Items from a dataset
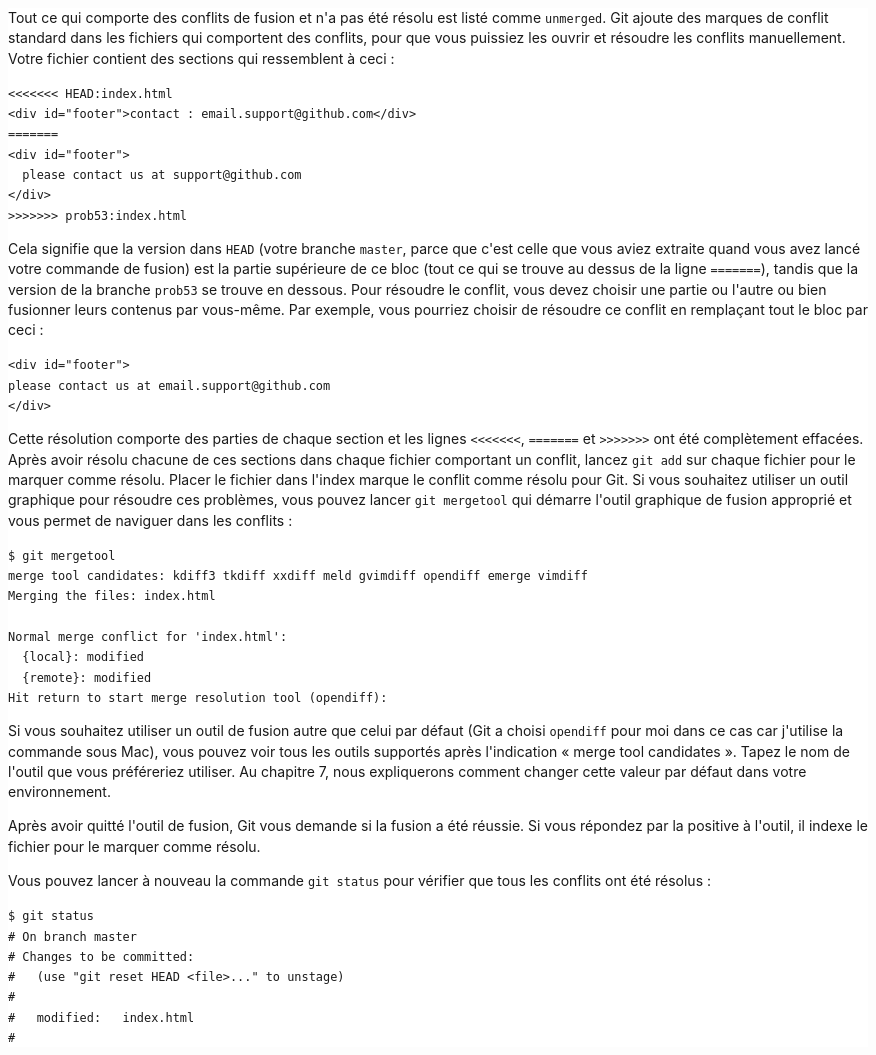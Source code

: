 Tout ce qui comporte des conflits de fusion et n'a pas été résolu est listé comme `unmerged`.
Git ajoute des marques de conflit standard dans les fichiers qui comportent des conflits, pour que vous puissiez les ouvrir et résoudre les conflits manuellement.
Votre fichier contient des sections qui ressemblent à ceci :

	<<<<<<< HEAD:index.html
	<div id="footer">contact : email.support@github.com</div>
	=======
	<div id="footer">
	  please contact us at support@github.com
	</div>
	>>>>>>> prob53:index.html

Cela signifie que la version dans `HEAD` (votre branche `master`, parce que c'est celle que vous aviez extraite quand vous avez lancé votre commande de fusion) est la partie supérieure de ce bloc (tout ce qui se trouve au dessus de la ligne `=======`), tandis que la version de la branche `prob53` se trouve en dessous.
Pour résoudre le conflit, vous devez choisir une partie ou l'autre ou bien fusionner leurs contenus par vous-même.
Par exemple, vous pourriez choisir de résoudre ce conflit en remplaçant tout le bloc par ceci :

	<div id="footer">
	please contact us at email.support@github.com
	</div>

Cette résolution comporte des parties de chaque section et les lignes `<<<<<<<`, `=======` et `>>>>>>>` ont été complètement effacées.
Après avoir résolu chacune de ces sections dans chaque fichier comportant un conflit, lancez `git add` sur chaque fichier pour le marquer comme résolu.
Placer le fichier dans l'index marque le conflit comme résolu pour Git.
Si vous souhaitez utiliser un outil graphique pour résoudre ces problèmes, vous pouvez lancer `git mergetool` qui démarre l'outil graphique de fusion approprié et vous permet de naviguer dans les conflits :

	$ git mergetool
	merge tool candidates: kdiff3 tkdiff xxdiff meld gvimdiff opendiff emerge vimdiff
	Merging the files: index.html

	Normal merge conflict for 'index.html':
	  {local}: modified
	  {remote}: modified
	Hit return to start merge resolution tool (opendiff):

Si vous souhaitez utiliser un outil de fusion autre que celui par défaut (Git a choisi `opendiff` pour moi dans ce cas car j'utilise la commande sous Mac), vous pouvez voir tous les outils supportés après l'indication « merge tool candidates ».
Tapez le nom de l'outil que vous préféreriez utiliser.
Au chapitre 7, nous expliquerons comment changer cette valeur par défaut dans votre environnement.

Après avoir quitté l'outil de fusion, Git vous demande si la fusion a été réussie.
Si vous répondez par la positive à l'outil, il indexe le fichier pour le marquer comme résolu.

Vous pouvez lancer à nouveau la commande `git status` pour vérifier que tous les conflits ont été résolus :

	$ git status
	# On branch master
	# Changes to be committed:
	#   (use "git reset HEAD <file>..." to unstage)
	#
	#	modified:   index.html
	#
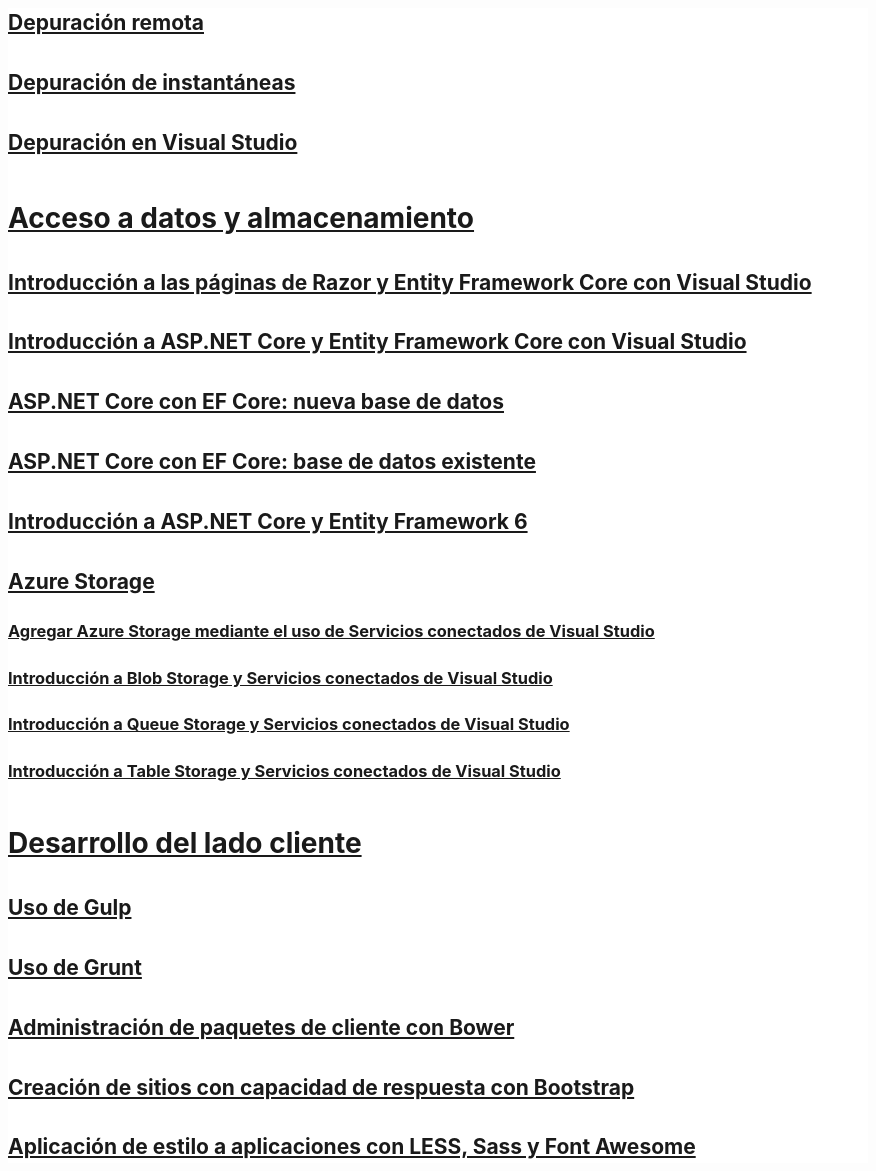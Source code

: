 ## [Depuración remota](/visualstudio/debugger/remote-debugging-azure)
## [Depuración de instantáneas](/azure/application-insights/app-insights-snapshot-debugger)
## [Depuración en Visual Studio](/visualstudio/debugger/debug-live-azure-applications)

# [Acceso a datos y almacenamiento](data/index.md)
## [Introducción a las páginas de Razor y Entity Framework Core con Visual Studio](xref:data/ef-rp/intro)
## [Introducción a ASP.NET Core y Entity Framework Core con Visual Studio](data/ef-mvc/index.md)
## [ASP.NET Core con EF Core: nueva base de datos](https://docs.microsoft.com/ef/core/get-started/aspnetcore/new-db)
## [ASP.NET Core con EF Core: base de datos existente](https://docs.microsoft.com/ef/core/get-started/aspnetcore/existing-db)
## [Introducción a ASP.NET Core y Entity Framework 6](data/entity-framework-6.md)
## [Azure Storage](data/azure-storage/index.md)
### [Agregar Azure Storage mediante el uso de Servicios conectados de Visual Studio](https://azure.microsoft.com/documentation/articles/vs-azure-tools-connected-services-storage/)
### [Introducción a Blob Storage y Servicios conectados de Visual Studio](https://azure.microsoft.com/documentation/articles/vs-storage-aspnet5-getting-started-blobs/)
### [Introducción a Queue Storage y Servicios conectados de Visual Studio](https://azure.microsoft.com/documentation/articles/vs-storage-aspnet5-getting-started-queues/)
### [Introducción a Table Storage y Servicios conectados de Visual Studio](https://azure.microsoft.com/documentation/articles/vs-storage-aspnet5-getting-started-tables/)

# [Desarrollo del lado cliente](xref:client-side/index)
## [Uso de Gulp](xref:client-side/using-gulp)
## [Uso de Grunt](xref:client-side/using-grunt)
## [Administración de paquetes de cliente con Bower](xref:client-side/bower)
## [Creación de sitios con capacidad de respuesta con Bootstrap](xref:client-side/bootstrap)
## [Aplicación de estilo a aplicaciones con LESS, Sass y Font Awesome](xref:client-side/less-sass-fa)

▶ _Task instructions_: Nothing but the lines from the one with "## [Uso de Gulp](xref:client-side/using-gulp)" through the last line of the entries should be repeated, and those exactly.

▶ _Worked solution_:
## [Uso de Gulp](xref:client-side/using-gulp)
## [Uso de Grunt](xref:client-side/using-grunt)
## [Administración de paquetes de cliente con Bower](xref:client-side/bower)
## [Creación de sitios con capacidad de respuesta con Bootstrap](xref:client-side/bootstrap)
## [Aplicación de estilo a aplicaciones con LESS, Sass y Font Awesome](xref:client-side/less-sass-fa)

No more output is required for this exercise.